Luckily Katniss has some bow-and-arrow skills, over and above her native intelligence and so forth, and because she’s the heroine of the piece we know that she is destined to survive — to win — the games. The question then becomes how she’s going to do it. Further, the movie has to come up with plot points in a way that doesn’t besmirch Katniss’s moral character by showing her doing very bad things to ensure her survival. This means a bit of unlikely coincidence here and there, with the invisible hand of Hollywood fate intervening when necessary.

Also, this being a “young adult” work, we have to have the touchy love triangle that is now an essential part of the genre, as pioneered by the last Spider-Man trilogy and, more recently, the Twilight series.
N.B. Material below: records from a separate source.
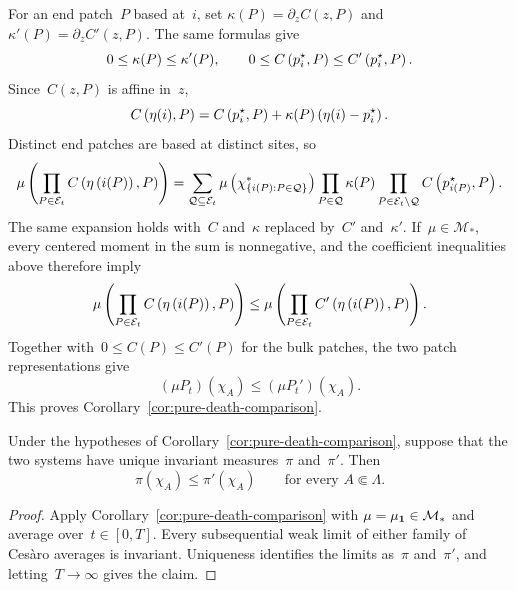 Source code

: For an end patch~$P$ based at~$i$, set
$\kappa(P)=\partial_zC(z,P)$ and
$\kappa'(P)=\partial_zC'(z,P)$. The same formulas give
\begin{equation*}
0\leq\kappa(P)\leq\kappa'(P),
\qquad
0\leq C\bb{p_i^\star,P}
\leq C'\bb{p_i^\star,P}.
\end{equation*}
Since~$C(z,P)$ is affine in~$z$,
\begin{equation*}
C\bb{\eta(i),P}
=
C\bb{p_i^\star,P}
+
\kappa(P)\bb{\eta(i)-p_i^\star}.
\end{equation*}
Distinct end patches are based at distinct sites, so
\begin{equation*}
\mu\bb{
\prod_{P\in\mathcal E_t}C\bb{\eta\bb{i(P)},P}
}
=
\sum_{\mathcal Q\subseteq\mathcal E_t}
\mu\bb{\chi_{\cb{i(P):P\in\mathcal Q}}^*}
\prod_{P\in\mathcal Q}\kappa(P)
\prod_{P\in\mathcal E_t\setminus\mathcal Q}
C\bb{p_{i(P)}^\star,P}.
\end{equation*}
The same expansion holds with~$C$ and~$\kappa$ replaced by~$C'$ and~$\kappa'$.
If~$\mu\in\mathcal M_*$, every centered moment in the sum is nonnegative, and
the coefficient inequalities above therefore imply
\begin{equation*}
\mu\bb{
\prod_{P\in\mathcal E_t}C\bb{\eta\bb{i(P)},P}
}
\leq
\mu\bb{
\prod_{P\in\mathcal E_t}C'\bb{\eta\bb{i(P)},P}
}.
\end{equation*}
Together with~$0\leq C(P)\leq C'(P)$ for the bulk patches, the two patch
representations give
\begin{equation*}
(\mu P_t)(\chi_A)
\leq
(\mu P_t')(\chi_A).
\end{equation*}
This proves Corollary~\ref{cor:pure-death-comparison}.

\begin{corollary}
\label{cor:pure-death-invariant-comparison}
Under the hypotheses of Corollary~\ref{cor:pure-death-comparison}, suppose that
the two systems have unique invariant measures~$\pi$ and~$\pi'$. Then
\begin{equation*}
\pi(\chi_A)\leq\pi'(\chi_A)
\qquad
\text{for every }A\Subset\Lambda.
\end{equation*}
\end{corollary}

\begin{proof}
Apply Corollary~\ref{cor:pure-death-comparison} with
$\mu=\mu_{\mb 1}\in\mathcal M_*$ and average over~$t\in[0,T]$. Every
subsequential weak limit of either family of Ces\`aro averages is invariant.
Uniqueness identifies the limits as~$\pi$ and~$\pi'$, and letting~$T\to\infty$
gives the claim.
\end{proof}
The implications of this triangle, and the quivering lips and heaving breasts it evokes, are doubtless going to be dragged out over the full length of a Hunger Games trilogy — for, indeed, this is but the first of three movies.

That said, however, and despite its inordinate length (two hours and 20 minutes), The Hunger Games is pretty engaging viewing.

We viewers are invited to participate in precisely the kind of vicious voyeurism the story is ostensibly critiquing, which is perhaps the result of turning a book into a movie, cinema being an inexorably specular and spectacular medium.

Maybe that deepens the critique; I don’t know. It certainly helps make The Hunger Games a strong entertainment, and Katniss a character we can “root for”. We want her to kill all those other good-looking teenagers she’s up against in this savage Survivor.

And at least she’s not quivering about whether to go with the werewolf or the vampire, or trying desperately to choose between the spider and the goblin — and she’s not fighting for survival against too much in the way of airbrushed, computer-generated visual fireworks. The Hunger Games has a bit more toughness at its core than that.

Mavis Gary, author of “young adult” fiction, take note.